- _SUPPLIED DATA_:
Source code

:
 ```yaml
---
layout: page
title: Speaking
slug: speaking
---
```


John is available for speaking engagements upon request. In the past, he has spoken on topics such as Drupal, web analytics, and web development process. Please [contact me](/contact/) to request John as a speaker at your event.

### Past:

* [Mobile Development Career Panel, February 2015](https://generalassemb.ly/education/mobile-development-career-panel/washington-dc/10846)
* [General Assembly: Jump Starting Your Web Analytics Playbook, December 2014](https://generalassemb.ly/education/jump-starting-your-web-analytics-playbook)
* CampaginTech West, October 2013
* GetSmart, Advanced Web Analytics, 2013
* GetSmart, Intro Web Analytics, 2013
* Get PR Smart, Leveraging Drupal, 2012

* * *

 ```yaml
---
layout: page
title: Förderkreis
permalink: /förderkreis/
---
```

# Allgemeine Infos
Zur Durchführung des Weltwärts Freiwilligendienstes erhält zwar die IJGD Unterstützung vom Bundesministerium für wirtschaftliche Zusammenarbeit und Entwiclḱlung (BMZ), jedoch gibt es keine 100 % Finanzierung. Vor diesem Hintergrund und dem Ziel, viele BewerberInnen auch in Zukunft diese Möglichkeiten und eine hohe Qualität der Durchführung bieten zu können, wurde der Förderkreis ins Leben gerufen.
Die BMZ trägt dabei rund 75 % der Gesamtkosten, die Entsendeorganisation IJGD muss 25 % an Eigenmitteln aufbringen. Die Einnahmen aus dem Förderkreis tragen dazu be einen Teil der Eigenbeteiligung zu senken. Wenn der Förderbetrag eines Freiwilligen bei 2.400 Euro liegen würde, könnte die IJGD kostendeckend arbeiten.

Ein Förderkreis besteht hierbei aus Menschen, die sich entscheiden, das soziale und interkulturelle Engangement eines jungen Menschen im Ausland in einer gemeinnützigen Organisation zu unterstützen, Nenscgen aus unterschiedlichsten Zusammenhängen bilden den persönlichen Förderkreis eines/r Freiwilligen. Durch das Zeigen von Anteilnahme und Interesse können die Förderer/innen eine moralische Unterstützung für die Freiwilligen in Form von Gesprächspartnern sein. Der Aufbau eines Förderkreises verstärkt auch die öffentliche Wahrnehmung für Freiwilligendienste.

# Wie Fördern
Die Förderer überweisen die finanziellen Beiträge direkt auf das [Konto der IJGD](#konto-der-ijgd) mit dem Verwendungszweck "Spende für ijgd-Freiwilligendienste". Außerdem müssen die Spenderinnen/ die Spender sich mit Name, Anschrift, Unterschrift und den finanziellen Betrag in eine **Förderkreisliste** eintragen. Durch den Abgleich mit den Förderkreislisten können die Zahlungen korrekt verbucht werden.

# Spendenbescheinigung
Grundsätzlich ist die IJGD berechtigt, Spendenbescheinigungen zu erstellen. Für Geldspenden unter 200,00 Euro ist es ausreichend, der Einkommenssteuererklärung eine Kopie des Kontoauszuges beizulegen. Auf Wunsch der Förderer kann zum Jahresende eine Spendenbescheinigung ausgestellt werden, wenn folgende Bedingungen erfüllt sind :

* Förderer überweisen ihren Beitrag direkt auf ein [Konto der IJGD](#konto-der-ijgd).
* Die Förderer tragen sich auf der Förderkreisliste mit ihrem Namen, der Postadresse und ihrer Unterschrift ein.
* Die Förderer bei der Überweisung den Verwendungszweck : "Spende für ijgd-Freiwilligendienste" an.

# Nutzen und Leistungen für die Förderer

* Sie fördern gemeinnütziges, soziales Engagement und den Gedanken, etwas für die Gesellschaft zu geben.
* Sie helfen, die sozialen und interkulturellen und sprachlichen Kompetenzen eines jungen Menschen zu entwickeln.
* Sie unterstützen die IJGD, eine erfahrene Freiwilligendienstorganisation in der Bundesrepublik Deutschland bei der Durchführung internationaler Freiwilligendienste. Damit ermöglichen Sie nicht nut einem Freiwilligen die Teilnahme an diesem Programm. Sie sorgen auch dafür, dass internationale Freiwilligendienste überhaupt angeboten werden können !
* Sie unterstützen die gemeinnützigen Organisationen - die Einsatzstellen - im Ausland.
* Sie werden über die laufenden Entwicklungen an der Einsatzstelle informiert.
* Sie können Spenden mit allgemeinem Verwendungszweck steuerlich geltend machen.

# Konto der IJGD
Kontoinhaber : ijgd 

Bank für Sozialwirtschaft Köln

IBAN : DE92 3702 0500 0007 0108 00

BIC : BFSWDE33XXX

- _PROBLEM_: Wherever a line in the entries holds "education", copy that line.

- _EXERCISE RESULT_:
* [Mobile Development Career Panel, February 2015](https://generalassemb.ly/education/mobile-development-career-panel/washington-dc/10846)
* [General Assembly: Jump Starting Your Web Analytics Playbook, December 2014](https://generalassemb.ly/education/jump-starting-your-web-analytics-playbook)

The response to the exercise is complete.